ONGC Videsh Ltd (OVL), the overseas investment arm of state-owned Oil and Natural Gas Corp (ONGC), had in 2008 discovered a giant gas field in the Farsi offshore exploration block. (Representative image)
NEW DELHI: India on Monday lost the ONGC Videsh Ltd-discovered Farzad-B gas field in the Persian Gulf after Iran awarded a contract for developing the giant gas field to a local company.
“The National Iranian Oil Company (NIOC) has signed a contract worth $1.78 billion with Petropars Group for the development of Farzad B Gas Field in the Persian Gulf,” the Iranian oil ministry’s official news service Shana reported. “The deal was signed on Monday, May 17, in a ceremony held in the presence of Iranian Minister of Petroleum Bijan Zangeneh in Tehran.”
The field holds 23 trillion cubic feet of in-place gas reserves, of which about 60 per cent is recoverable. It also holds gas condensates of about 5,000 barrels per billion cubic feet of gas.
The buyback contract signed on Monday envisages daily production of 28 million cubic meters of sour gas over five years, Shana said.
ONGC Videsh Ltd (OVL), the overseas investment arm of state-owned Oil and Natural Gas Corp (ONGC), had in 2008 discovered a giant gas field in the Farsi offshore exploration block.
OVL and its partners had offered to invest up to $11 billion for the development of the discovery, which was later named Farzad-B.
PTI had on October 18, 2020, reported that NIOC had informed OVL of its intention to conclude the contract for Farzad-B development with an Iranian company, in an apparent rejection of the Indian firm’s bid.
After this, it kept sitting on OVL’s investment proposal for years.
The 3,500 square kilometre Farsi block sits in a water depth of 20-90 metres on the Iranian side of the Persian Gulf.
OVL, with 40 per cent operatorship interest, signed the Exploration Service Contract (ESC) for the block on December 25, 2002. Other partners included Indian Oil Corp (IOC) with a 40 per cent stake and Oil India holding the remaining 20 per cent stake.
OVL discovered gas in the block, which was declared commercially viable by NIOC, on August 18, 2008. The exploration phase of the ESC expired on June 24, 2009.
The firm submitted a Master Development Plan (MDP) of Farzad-B gas field in April 2011 to Iranian Offshore Oil Company (IOOC), the then designated authority by NIOC for the development of Farzad-B gas field.
A Development Service Contract (DSC) of the Farzad-B gas field was negotiated till November 2012, but could not be finalized due to difficult terms and international sanctions on Iran.
In April 2015, negotiations restarted with Iranian authorities to develop the Farzad-B gas field under a new Iran Petroleum Contract (IPC).

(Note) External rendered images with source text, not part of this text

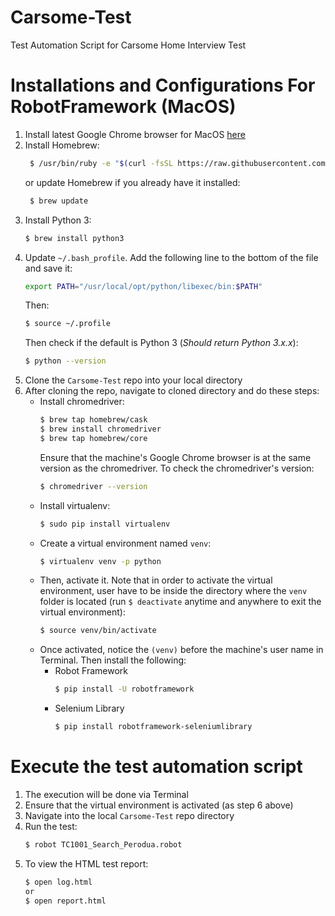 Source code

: # Carsome-Test
Test Automation Script for Carsome Home Interview Test

# Installations and Configurations For RobotFramework (MacOS)

1. Install latest Google Chrome browser for MacOS [here](https://www.google.com/chrome/)
2. Install Homebrew:
   ```bash
    $ /usr/bin/ruby -e "$(curl -fsSL https://raw.githubusercontent.com/Homebrew/install/master/install)"
   ```
   or update Homebrew if you already have it installed:
   ```bash
    $ brew update
   ```
3. Install Python 3:
   ```bash
   $ brew install python3
   ```
4. Update `~/.bash_profile`. Add the following line to the bottom of the file and save it:
   ```bash
   export PATH="/usr/local/opt/python/libexec/bin:$PATH"
   ```
   Then:
   ```bash
   $ source ~/.profile
   ```
   Then check if the default is Python 3 (*Should return Python 3.x.x*):
   ```bash
   $ python --version
   ```
5. Clone the `Carsome-Test` repo into your local directory
6. After cloning the repo, navigate to cloned directory and do these steps:
   - Install chromedriver:
     ```bash
     $ brew tap homebrew/cask
     $ brew install chromedriver
     $ brew tap homebrew/core
     ```
     Ensure that the machine's Google Chrome browser is at the same version as the chromedriver. To check the chromedriver's version:
     ```bash
     $ chromedriver --version
     ```
   - Install virtualenv:
     ```bash
     $ sudo pip install virtualenv
     ```
   - Create a virtual environment named `venv`:
     ```bash
     $ virtualenv venv -p python
     ```
   - Then, activate it. Note that in order to activate the virtual environment, user have to be inside the directory where the `venv` folder is located 
     (run `$ deactivate` anytime and anywhere to exit the virtual environment):
     ```bash
     $ source venv/bin/activate
     ```
   - Once activated, notice the `(venv)` before the machine's user name in Terminal. Then install the following:
     - Robot Framework
       ```bash
       $ pip install -U robotframework
       ```
     - Selenium Library
       ```bash
       $ pip install robotframework-seleniumlibrary
       ```
# Execute the test automation script
1. The execution will be done via Terminal
2. Ensure that the virtual environment is activated (as step 6 above)
3. Navigate into the local `Carsome-Test` repo directory
4. Run the test:
   ```bash
   $ robot TC1001_Search_Perodua.robot
   ```
5. To view the HTML test report:
   ```bash
   $ open log.html
   or
   $ open report.html
   ```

This time, NIOC introduced Pars Oil and Gas Company (POGC) as its representative for negotiations.
From April 2016, both sides negotiated to develop the Farzad-B gas field under an integrated contract covering upstream and downstream, including monetization/marketing of the processed gas. However, negotiations remained inconclusive.
Meanwhile, on the basis of new studies, a revised Provisional Master Development Plan (PMDP) was submitted to POGC in March 2017, sources said, adding that in April 2019, NIOC proposed development of the gas field under the DSC and offtake of raw gas by NIOC at landfall point.
However, due to the imposition of US sanctions on Iran in November 2018, technical studies could not be concluded which is a precursor for commercial negotiations.
The Indian consortium has so far invested around $400 million in the block.